For your example, we have $e^{i\theta S_z}\mathbf{S}e^{-i\theta S_z}=\begin{pmatrix}\cos\theta & -\sin\theta&0\\\sin\theta & \cos\theta&0\\0&0&1\end{pmatrix}\mathbf{S}$, with $e^{i\theta S_z}=\begin{pmatrix}e^{i\frac{\theta }{2}} & 0\\ 0 & e^{-i\frac{\theta }{2}}\end{pmatrix}$ and $\mathbf{S}=\begin{pmatrix}S_x\\ S_y\\ S_z\end{pmatrix}$ representing the spin-1/2 operators.

In fact, for the most general spin rotation, we have $$U\mathbf{S}U^\dagger=A\mathbf{S}\rightarrow (1)$$, where $U$ represents the general spin rotation operator $U=e^{i\alpha S_z}e^{i\beta S_y}e^{i\gamma S_z}=\begin{pmatrix}\cos{\frac{\beta }{2}}e^{i\frac{\alpha + \gamma}{2}} & \sin{\frac{\beta }{2}}e^{i\frac{\alpha - \gamma}{2}}\\ -\sin{\frac{\beta }{2}}e^{i\frac{\gamma-\alpha}{2}} & \cos{\frac{\beta }{2}}e^{-i\frac{\alpha + \gamma}{2}}\end{pmatrix}\in SU(2)$, and $A=\begin{pmatrix}\cos\alpha \cos\beta\cos\gamma-\sin\alpha\sin\gamma& -\sin\alpha \cos\beta\cos\gamma-\cos\alpha\sin\gamma &\sin\beta\cos\gamma\\ \cos\alpha \cos\beta\sin\gamma+\sin\alpha\cos\gamma & -\sin\alpha \cos\beta\sin\gamma+\cos\alpha\cos\gamma&\sin\beta\sin\gamma\\-\cos\alpha\sin\beta&\sin\alpha\sin\beta&\cos\beta\end{pmatrix}$ $\in SO(3)$ with the three Euler angles $\alpha,\beta,\gamma$.

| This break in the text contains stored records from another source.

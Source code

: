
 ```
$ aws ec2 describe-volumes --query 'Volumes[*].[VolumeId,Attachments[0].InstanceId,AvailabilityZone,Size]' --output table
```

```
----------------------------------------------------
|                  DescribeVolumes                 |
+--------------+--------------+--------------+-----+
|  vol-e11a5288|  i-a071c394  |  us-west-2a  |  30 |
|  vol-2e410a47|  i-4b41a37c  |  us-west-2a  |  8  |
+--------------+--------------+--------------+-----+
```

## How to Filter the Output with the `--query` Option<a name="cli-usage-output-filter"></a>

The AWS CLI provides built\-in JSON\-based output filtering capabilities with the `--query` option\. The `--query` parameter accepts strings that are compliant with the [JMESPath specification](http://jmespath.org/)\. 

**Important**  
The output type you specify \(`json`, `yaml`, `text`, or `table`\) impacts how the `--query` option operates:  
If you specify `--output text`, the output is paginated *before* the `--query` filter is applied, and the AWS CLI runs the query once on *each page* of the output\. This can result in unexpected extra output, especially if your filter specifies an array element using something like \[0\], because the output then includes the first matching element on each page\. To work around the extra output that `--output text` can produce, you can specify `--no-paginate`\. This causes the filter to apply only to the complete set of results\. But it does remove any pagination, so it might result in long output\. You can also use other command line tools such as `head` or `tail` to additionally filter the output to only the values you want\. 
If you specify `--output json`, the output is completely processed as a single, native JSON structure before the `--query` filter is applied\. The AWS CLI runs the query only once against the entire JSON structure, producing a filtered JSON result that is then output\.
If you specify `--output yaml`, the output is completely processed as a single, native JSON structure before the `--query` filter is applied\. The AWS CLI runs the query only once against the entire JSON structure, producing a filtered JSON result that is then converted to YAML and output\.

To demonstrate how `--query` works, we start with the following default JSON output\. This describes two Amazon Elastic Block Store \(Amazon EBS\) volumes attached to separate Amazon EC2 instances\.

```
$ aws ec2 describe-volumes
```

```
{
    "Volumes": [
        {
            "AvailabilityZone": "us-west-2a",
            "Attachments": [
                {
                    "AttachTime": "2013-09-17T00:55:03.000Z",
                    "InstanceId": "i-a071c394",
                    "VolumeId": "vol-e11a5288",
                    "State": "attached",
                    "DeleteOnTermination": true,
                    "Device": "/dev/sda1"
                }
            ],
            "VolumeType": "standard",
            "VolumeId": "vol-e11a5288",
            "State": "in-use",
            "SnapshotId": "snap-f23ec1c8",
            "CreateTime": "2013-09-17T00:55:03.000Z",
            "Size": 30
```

Eq.(1) gives the map from $SU(2)$ to $SO(3)$ and the relation $SO(3)\cong SU(2)/Z_2.$

Remarks:

$e^{i\theta S_x}=\begin{pmatrix}\cos{\frac{\theta }{2}} & i\sin{\frac{\theta }{2}}\\ i\sin{\frac{\theta }{2}} & \cos{\frac{\theta }{2}} \end{pmatrix},e^{i\theta S_y}=\begin{pmatrix}\cos{\frac{\theta }{2}} & \sin{\frac{\theta }{2}}\\ -\sin{\frac{\theta }{2}} & \cos{\frac{\theta }{2}}\end{pmatrix},e^{i\theta S_z}=\begin{pmatrix}e^{i\frac{\theta }{2}} & 0\\ 0 & e^{-i\frac{\theta }{2}}\end{pmatrix}.$

• How have you defined $e^{i\theta S_z}\mathbf{S}e^{-i\theta S_z}$? The net result of this equation is multiplying a $2 \times 2$, $3 \times 1$, and $2 \times 2$ matrix with each other, and this is impossible. – Hunter Jan 31 '14 at 21:31
• @Hunter No, what K-boy means is that you take $e^{i \theta S_z}$ (2x2) and act on it to each 2x2 component of the 3x1 column vector $\vec{S}$. You end up with a new column vector which is 3x1 with different 2x2 components. It is fine. – nervxxx Feb 1 '14 at 2:40
• @nervxxx So the $3\times 3$ matrix (call it $R$) in Kai's first line is "actually" $R\otimes \mathrm{id}_2$, where $\mathrm{id}_2$ is the $2\times 2$ identity, right? – WetSavannaAnimal Aug 23 '15 at 12:22
• @WetSavannaAnimalakaRodVance no, the mapping is this: let $U$ be an $SU(2)$ matrix (2x2). Then $U S_\mu U^\dagger = \sum_\nu R_{\mu \nu} S_\nu$, where $R$ is an $SO(3)$ matrix (3x3), and $\mu, \nu = x,y,z$. In math speak, the adjoint action of the Lie group $SU(2)$ gives an element of $SO(3)$ in the fundamental rep. In jargony terms, this gives rise to the oft-heard phrase: "SU(2) is the double cover of SO(3)", encapsulated in $SO(3) \cong SU(2)/Z_2$. – nervxxx Aug 24 '15 at 14:08

The three generators of right-handed spinor rotations are given by $\left\{- i\sigma_x,-i\sigma_y,-i\sigma_z\right\}$, see for instance Peskin & Schroeder page 44, and the rotation matrix for a spinor rotation over an angle $\phi$ around a unit vector $\hat{s}$ is given by:

$R~=~ \exp\left(-i\frac{\phi}{2}~\hat{s}\cdot\vec{\sigma}\right) ~=~ I\cos\frac{\phi}{2}+\left(-i\,\hat{s}\cdot\vec{\sigma}\right)\sin\frac{\phi}{2}$

Where $\vec{\sigma}=\{\sigma_x,\sigma_y,\sigma_z\}$ and $I$ is the unit matrix which is the same as $\sigma_o$. We can explicitly write the generators of (right-handed) rotation as follows starting from the definition of the Pauli matrices.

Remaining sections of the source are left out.